Types of Dimming for LED Lights|
Article - January 30, 2016 By LarsonElectronics.com
Types of Dimming for LED Lights
Dimming LEDs is a feature that is in demand by lighting specialists, professionals and mainstream consumers. There are several ways to dim LEDs; and choosing the correct method requires knowing the technical prerequisites of the desired dimming functions and luminary builds.
With this in mind, below expounds on different dimming options for LED lights.
Forward Phase Control (leading edge or triac dimming)
Forward phase control is considered to be the most widespread method for dimming traditional luminaries. During installation, this technique does not require re-wiring and can be used in setups that require retrofits. This allows the dimmer to work with existing switches and drivers, resulting in lower setup costs. According to the National Electrical Manufacturers Association (NEMA), over 150 million residential spaces rely on forward phase dimming devices. This method is commonly used for controlling incandescent lamps, such as A19 and PAR bulbs, and magnetic low-voltage (MLV) light sources.

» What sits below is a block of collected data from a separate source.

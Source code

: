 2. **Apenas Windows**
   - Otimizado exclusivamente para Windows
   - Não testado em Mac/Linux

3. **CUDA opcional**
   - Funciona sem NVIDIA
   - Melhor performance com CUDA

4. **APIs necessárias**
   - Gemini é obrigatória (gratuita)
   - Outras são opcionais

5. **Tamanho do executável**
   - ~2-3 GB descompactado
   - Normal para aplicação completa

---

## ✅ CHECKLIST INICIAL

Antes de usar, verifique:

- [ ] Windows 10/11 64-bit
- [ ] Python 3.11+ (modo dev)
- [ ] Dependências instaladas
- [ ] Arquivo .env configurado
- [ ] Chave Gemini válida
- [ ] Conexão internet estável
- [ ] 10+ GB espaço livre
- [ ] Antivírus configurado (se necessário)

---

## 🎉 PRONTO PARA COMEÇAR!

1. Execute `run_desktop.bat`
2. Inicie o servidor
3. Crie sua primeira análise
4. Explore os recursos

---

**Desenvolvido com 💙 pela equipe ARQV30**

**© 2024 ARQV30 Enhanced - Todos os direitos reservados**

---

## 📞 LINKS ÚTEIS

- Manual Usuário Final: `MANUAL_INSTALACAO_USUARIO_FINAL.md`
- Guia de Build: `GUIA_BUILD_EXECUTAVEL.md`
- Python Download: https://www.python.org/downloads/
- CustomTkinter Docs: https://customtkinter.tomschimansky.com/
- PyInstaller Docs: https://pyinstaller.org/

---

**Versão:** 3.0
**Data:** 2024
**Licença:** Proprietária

Leading-edge dimmers work by controlling the energy going into the lamp load, as the input voltage increases after the zero crossing. During this process, a silicon component (SCR or triac) turns the AC waveform on, as it goes through the cycle. The point at which the waveform turns on varies, depending on the level of dimming set by the operator. One should carefully note that two-wire forward phase dimming controllers should not be used with Electronic Low Voltage (ELV) drivers, because it could lead to buzzing or flickering. Furthermore, triac dimmers are highly sensitive to electrical loads. Because of this, pairing this dimming method with LEDs may result in inconsistent performance, such as pop on and drop out. In order to meet the dimmer’s minimum load requirements, multiple lamps may be installed per controller.
Three-wire forward phase control supports a separate line-voltage wire that pushes the signal of the phase control separately from the power wirings. This dimming technique is ideal for fluorescent luminaries, and is less prone to electrical noise. Individuals may use this method (with compatible fixtures) to achieve dimming as low as one percent.
Reverse Phase Control (trailing edge dimming)
Reverse phase control dimming is usually incorporated with ELV dimmers. The process works by cutting the negative portion of the half-cycle. In reverse phase dimming, electronic components in the driver or ballast are powered before the dimming controls take effect. LEDs tend to work very well with trailing-edge dimming techniques, because most LED drivers rely on ELV transformers.
The benefits of reverse phase dimming include the following: quiet performance, longer lifespan (compared to forward phase dimming devices) and compatibility with low voltage luminaries. However, because trailing edge technology is relatively new, dimmers that incorporate the method tend to be more expensive. Re-wiring may also be needed during installation, because a neutral wire is required for the dimmer to function properly. Problems associated with this requirement could arise if the electrical back box does not have a neutral available. In Europe, trailing-edge dimming controls are favored due to their low electromagnetic interference (EMI) properties.
Pulse Width Modulation (PWM)
PWM involves rapidly turning an LED on and off to achieve dimming. For example, at 100 percent output, the LED remains constantly on. At 50 percent output, the light is only on half of the time, resembling a digital signal with a 50 percent duty cycle- or an ideal square wave (it is impossible to generate a perfect square wave in live applications). At 75 percent duty cycle, the digital signal is more active in the high state, while spending less time in the low state. It is important to consider that constant-voltage LED drivers almost always utilize PWM methods.
This technique is effective for maintaining the light’s characteristics, such as color temperature, during dimmed output. Because of this, PWM is suitable for strict LED dimming requirements below 40 percent. Additionally, because of the dimming control’s ability to maintain consistent color throughout the process, lighting specialists may use PWM for color mixing applications.
For example, when applied to RGB LEDs, full light output (by equally powering all three colors in the fixture) will result in white light. To get teal, blue and green may be set at full light output while turning off red. To generate an orange light, red must be set to full output, blue fully off and green at 50 percent duty cycle. Two-wire PWM dimming is mostly implemented in the car manufacturing sector to support interior lighting systems.
Constant Current Reduction (CCR)
CCR dimming is achieved by increasing or decreasing the current being applied to the LED. When the current is increased, light output is also increased and vice versa. This technique can be implemented to decrease risks related to flickering, and may help improve system efficacy. Applications that require deep dimming typically do not use CCR.
This method is effective for the following environments:
• Outdoor and damp locations
• Locations with strict EMI and dimming standards, such as medical facilities
• Locations with high activities and rotary machines
Complex lighting configurations where lengthy wires are used from the driver to the fixture, may also incorporate CCR dimming. By comparison, PWM dimming is not efficient for such configurations, because long wires may disrupt the precise dimming process (i.e., fast rise and fall times).